Oxfam America

Background


COFFEE

Right now over 25 million coffee growers and their families face starvation due to the international coffee crisis. Why such poverty? Over the past three years, the price of coffee has fallen almost 50 percent, and now hovers near a 30-year low.


Coffee is grown in more than 50 countries around the globe. Many of them are developing nations that depend on coffee as their chief export. But their entire economies are collapsing with the market as a result of plummeting coffee prices. Taking inflation into account, families are earning less growing coffee today than their ancestors did 100 years ago.

The global coffee crisis has been brought on by a worldwide oversupply of coffee that allows coffee corporations to buy beans at rock bottom prices. These prices are so low that they don't even begin to cover farmers’ costs of production.

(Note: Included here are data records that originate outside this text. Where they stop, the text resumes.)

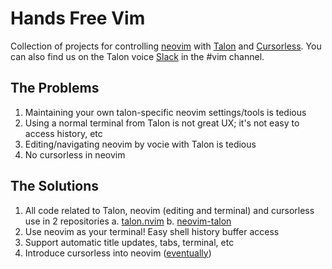 # Hands Free Vim 

Collection of projects for controlling [neovim](https://neovim.io/) with [Talon](https://talonvoice.com/) and [Cursorless](https://github.com/cursorless-dev/cursorless). You can also find us on the Talon voice [Slack](https://talonvoice.com/chat) in the #vim channel.

## The Problems

1. Maintaining your own talon-specific neovim settings/tools is tedious
2. Using a normal terminal from Talon is not great UX; it's not easy to access history, etc
3. Editing/navigating neovim by vocie with Talon is tedious
4. No cursorless in neovim

## The Solutions

1. All code related to Talon, neovim (editing and terminal) and cursorless use in 2 repositories
   a. [talon.nvim](https://github.com/hands-free-vim/talon.nvim)
   b. [neovim-talon](https://github.com/hands-free-vim/neovim-talon)
3. Use neovim as your terminal! Easy shell history buffer access
4. Support automatic title updates, tabs, terminal, etc
5. Introduce cursorless into neovim ([eventually](https://github.com/cursorless-dev/cursorless/pull/2256))

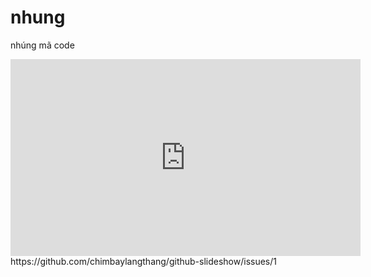 # nhung
nhúng mã code
<iframe width="560" height="315" src="https://www.youtube.com/embed/w3jLJU7DT5E" frameborder="0" allow="accelerometer; autoplay; encrypted-media; gyroscope; picture-in-picture" allowfullscreen></iframe>
https://github.com/chimbaylangthang/github-slideshow/issues/1
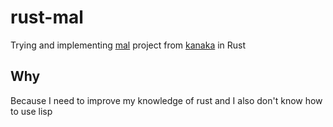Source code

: # rust-mal

Trying and implementing [mal](github.com/kanaka/mal) project from [kanaka](github.com/kanaka) in Rust

## Why

Because I need to improve my knowledge of rust and I also don't know how to use lisp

"...the collapse of world coffee prices is contributing to social meltdowns affecting an estimated 125 million people—from Central America to Africa." Wall Street Journal


Hundreds of thousands of farmers and their families are hungry. Children leave school to work or because their parents can no longer afford school fees. They go without health care, fuel, new clothing, and other necessities. Growers are selling off their assets or abandoning their land to look for work elsewhere. Other farmers have lost their land all together and are homeless and in debt. The World Bank states that more than 600,000 coffee workers in Central America are now unemployed.

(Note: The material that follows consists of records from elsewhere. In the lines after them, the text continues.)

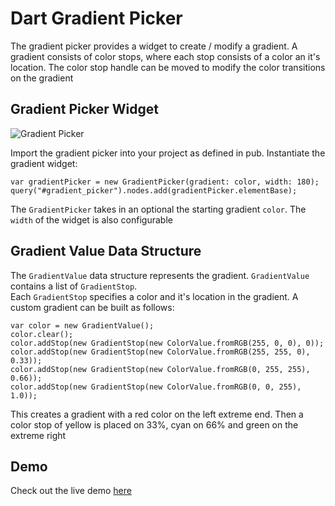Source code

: # Dart Gradient Picker

The gradient picker provides a widget to create / modify a gradient.  A gradient consists of color stops, 
where each stop consists of a color an it's location.   The color stop handle can be moved to modify the color
transitions on the gradient

## Gradient Picker Widget

![Gradient Picker](https://raw.github.com/coderespawn/dart-gradient-picker/master/doc/images/gradient_preview.png)

Import the gradient picker into your project as defined in pub.  Instantiate the gradient widget:

	var gradientPicker = new GradientPicker(gradient: color, width: 180);
	query("#gradient_picker").nodes.add(gradientPicker.elementBase);  

The `GradientPicker` takes in an optional the starting gradient `color`.  The `width` of the widget is also configurable

## Gradient Value Data Structure

The `GradientValue` data structure represents the gradient.   `GradientValue` contains a list of `GradientStop`.  
Each `GradientStop` specifies a color and it's location in the gradient.  A custom gradient can be built as follows:

	var color = new GradientValue();
	color.clear();
	color.addStop(new GradientStop(new ColorValue.fromRGB(255, 0, 0), 0));
	color.addStop(new GradientStop(new ColorValue.fromRGB(255, 255, 0), 0.33));
	color.addStop(new GradientStop(new ColorValue.fromRGB(0, 255, 255), 0.66));
	color.addStop(new GradientStop(new ColorValue.fromRGB(0, 0, 255), 1.0)); 

This creates a gradient with a red color on the left extreme end.  Then a color stop of yellow is placed on 33%, 
cyan on 66% and green on the extreme right

## Demo
Check out the live demo [here](http://dart-app-samples.appspot.com/demos/dart-gradient-picker/gradient_picker_demo.html)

The situation is even worse in Ethiopia. In 2001, Ethiopia was granted $58 million in debt relief—yet the country’s coffee income during that same period dropped from $257 million to $149 million. The government has lost twice the revenue to the coffee market as it has received from debt relief.

Case in Point: family farmers in Central America

Coffee has been one of the most important products for the Central American economy for decades, and a high proportion of the coffee produced in Central America is considered of the best quality in the world. Central America produces around 12 percent of the world's total supply, and although it is not the main source of income, coffee represents from 5 to 23 percent of total export revenues.

Coffee is very important not only for income generation but also for employment generation—approximately 1.5 million rural laborers worked in coffee during the 2001-2002 crop cycle. The situation is especially critical for the rural poor; the majority of coffee producers are smallholders living in remote rural areas who depend on coffee for cash income to survive.

Coffee Rescue Plan

Despite the dire situation facing coffee growers, there are some alternatives. Oxfam America and the Oxfam International Make Trade Fair campaign have developed a number of policy recommendations to address the coffee crisis, including:

  • the destruction of stockpiled beans to reduce the supply;
  • helping growers to diversify into other crops;
  • encouraging coffee companies to commit to buying only coffee that meets quality standards; and
  • increase their purchase of Fair Trade Certified coffee.
Salome Kafuluzi lives in Uganda with her husband Peter and 13 of their children and grandchildren.
They have planted and lived off of their coffee crops since 1945. "We're broke. We're not happy. We're failing in everything. We can't buy essentials," Salome says. "We can't have meat, fish, rice—just sweet potatoes, beans, and matoke... We can't send the children to school."